Market update and expectations

Market update and expectations
Analysis
Ahura Chalki
Author:
Ahura Chalki
Published on: 24.02.2022 19:33 (UTC)
Post reading time: 1.75 min
1116

USD flying, Gold correcting!


As you know, today and at 4 am in local time, the Russian Army attacked Ukraine, and it was enough to raise the storm in the markets.


Stocks tumbled at the open in New York on Thursday, while Asian markets already closed in red, and European markets also are losing ground. European markets opened just a few hours after Russia launched an invasion of Ukraine, and now, in the last hours Footsie lost 3.2%, DAX is down more than 4%, and France CAC40 lost 3.7%. This negative sentiment continued in the US markets as well. While western nations are preparing to announce more sanctions on Russia, in the first trading hours, Dow Jones lost 1.8%, SP500 eased1.2%, and NASDAQ is down by 0.7%, to test 20% below its record high. 


On the other hand, while the main market driver was the Russian and Ukrainian conflict, we should not ignore the economic data. According to the US Department of Labor, initial jobless claims in the week ended February 18, are down to 232K from 249K in the week earlier.
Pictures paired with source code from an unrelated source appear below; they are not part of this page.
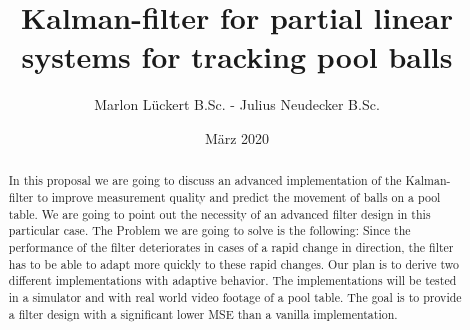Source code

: \documentclass[titlepage, a4paper, 11pt]{scrartcl}
\begin{document}
\title{Kalman-filter for partial linear systems for tracking pool balls}
\author{Marlon Lückert B.Sc. - Julius Neudecker B.Sc.}
\date{März 2020}
\maketitle

\tableofcontents

\begin{abstract}
    In this proposal we are going to discuss an advanced implementation of the Kalman-filter \cite{kalman} to improve measurement quality and predict the movement of balls on a pool table. 
    We are going to point out the necessity of an advanced filter design in this particular case. The Problem we are going to solve is the following:
    Since the performance of the filter deteriorates in cases of a rapid change in direction, the filter has to be able to adapt more quickly to these rapid changes.
    Our plan is to derive two different implementations with adaptive behavior. The implementations will be tested in a simulator and with real world video footage of a pool table.
    The goal is to provide a filter design with a significant lower MSE than a vanilla implementation.
\end{abstract}
\end{document}
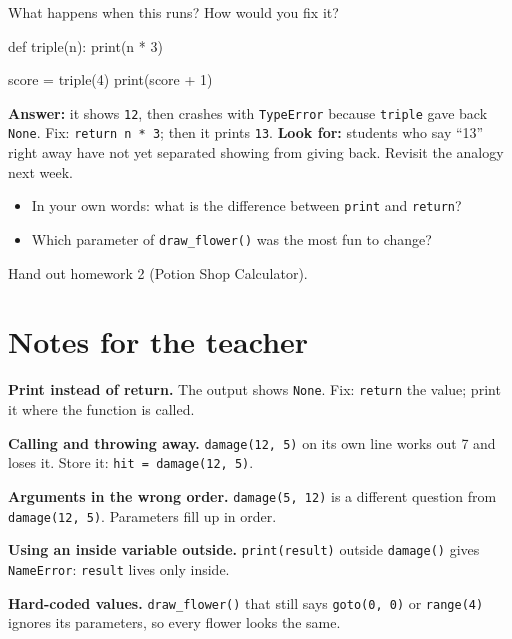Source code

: \begin{formativecheck}
What happens when this runs? How would you fix it?
\begin{pycode}
def triple(n):
    print(n * 3)

score = triple(4)
print(score + 1)
\end{pycode}
\textbf{Answer:} it shows \texttt{12}, then crashes with \texttt{TypeError} because \texttt{triple} gave back \texttt{None}.
Fix: \texttt{return n * 3}; then it prints \texttt{13}.
\textbf{Look for:} students who say \enquote{13} right away have not yet separated showing from giving back. Revisit the analogy next week.
\end{formativecheck}

\begin{reflection}
\begin{itemize}[leftmargin=1.2em]
  \item In your own words: what is the difference between \texttt{print} and \texttt{return}?
  \item Which parameter of \texttt{draw\_flower()} was the most fun to change?
\end{itemize}
\end{reflection}
Hand out homework 2 (Potion Shop Calculator).

\section{Notes for the teacher}
\begin{commonmistakes}
  \item \textbf{Print instead of return.} The output shows \texttt{None}. Fix: \texttt{return} the value; print it where the function is called.
  \item \textbf{Calling and throwing away.} \texttt{damage(12, 5)} on its own line works out 7 and loses it. Store it: \texttt{hit = damage(12, 5)}.
  \item \textbf{Arguments in the wrong order.} \texttt{damage(5, 12)} is a different question from \texttt{damage(12, 5)}. Parameters fill up in order.
  \item \textbf{Using an inside variable outside.} \texttt{print(result)} outside \texttt{damage()} gives \texttt{NameError}: \texttt{result} lives only inside.
  \item \textbf{Hard-coded values.} \texttt{draw\_flower()} that still says \texttt{goto(0, 0)} or \texttt{range(4)} ignores its parameters, so every flower looks the same.
\end{commonmistakes}

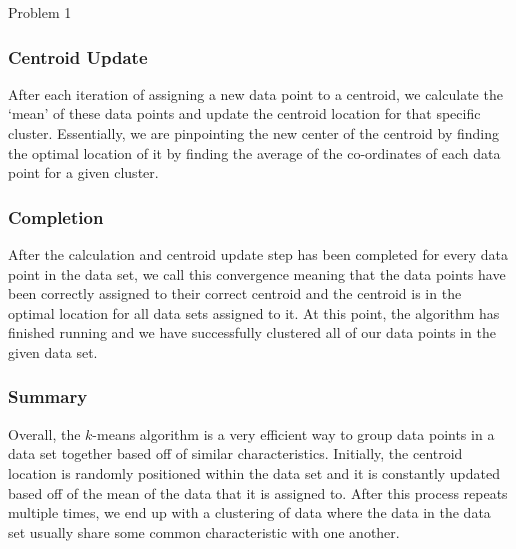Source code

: \begin{problem}{Problem 1}
\begin{Highlight}[Solution]
        \subsubsection*{Centroid Update}

        After each iteration of assigning a new data point to a centroid, we calculate the `mean' of these data points and update the centroid location for that specific cluster. Essentially, we are pinpointing
        the new center of the centroid by finding the optimal location of it by finding the average of the co-ordinates of each data point for a given cluster. \vspace*{1em}

        \subsubsection*{Completion}

        After the calculation and centroid update step has been completed for every data point in the data set, we call this convergence meaning that the data points have been correctly assigned to their
        correct centroid and the centroid is in the optimal location for all data sets assigned to it. At this point, the algorithm has finished running and we have successfully clustered all of our data points
        in the given data set. \vspace*{1em}

        \subsubsection*{Summary}

        Overall, the $k$-means algorithm is a very efficient way to group data points in a data set together based off of similar characteristics. Initially, the centroid location is randomly positioned within
        the data set and it is constantly updated based off of the mean of the data that it is assigned to. After this process repeats multiple times, we end up with a clustering of data where the data in the data
        set usually share some common characteristic with one another.
    \end{Highlight}
\end{problem}

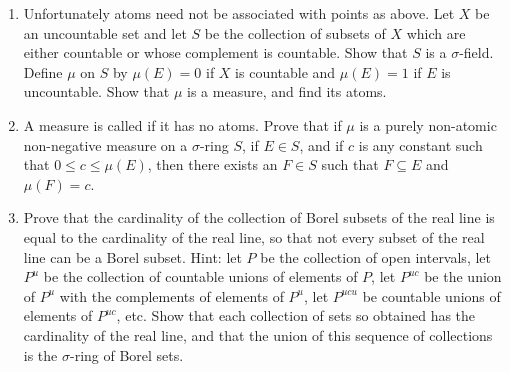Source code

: \begin{enumerate}[label=\arabic*),ref=\arabic*]
\item Unfortunately atoms need not be associated with points as above. Let $X$ be an uncountable set and let $S$ be the collection of subsets of $X$ which are either countable or whose complement is countable. Show that $S$ is a $\sigma$-field. Define $\mu$ on $S$ by $\mu(E)=0$ if $X$ is countable and $\mu(E)=1$ if $E$ is uncountable. Show that $\mu$ is a measure, and find its atoms.

\item\label{exer:non atomic measure}
A measure is called  if it has no atoms. Prove that if $\mu$ is a purely non-atomic non-negative measure on a $\sigma$-ring $S$, if $E\in S$, and if $c$ is any constant such that $0\leq c\leq\mu(E)$, then there exists an $F\in S$ such that $F\subseteq E$ and $\mu(F)=c$.

\item\label{exer:construct borel for reals}
Prove that the cardinality of the collection of Borel subsets of the real line is equal to the cardinality of the real line, so that not every subset of the real line can be a Borel subset. Hint: let $P$ be the collection of open intervals, let $P^u$ be the collection of countable unions of elements of $P$, let $P^{uc}$ be the union of $P^u$ with the complements of elements of $P^u$, let $P^{ucu}$ be countable unions of elements of $P^{uc}$, etc. Show that each collection of sets so obtained has the cardinality of the real line, and that the union of this sequence of collections is the $\sigma$-ring of Borel sets.


\end{enumerate}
These great numbers decreased the four-week average also to 236.25K. In line with employment data, final numbers of Q4 GDP at 7.0%, in line with expectations, were higher than the initial 6.9% estimates. 


These great data with a sharply increasing US dollar rate, put pressure on the Gold price to fall down towards the same level, where today started its fast uptrend. 20 DMA at 1911 is the level that bulls started their rally earlier today and it seems it is a strong support level there. On the other hand, USVIX also falling a bit which can decrease the Gold demand. However, as it is clear on the ground, the market risk still increasing and it cannot be positive news for the stock markets. Higher risk in the markets also still moving the liquidities to the more save assets, including Gold and US dollar. Therefore, if Gold still can hold itself above 1,911, which is so likely also, we can see the earlier records above 1,970 once again in the next few days. Technical indicators mostly remain bullish.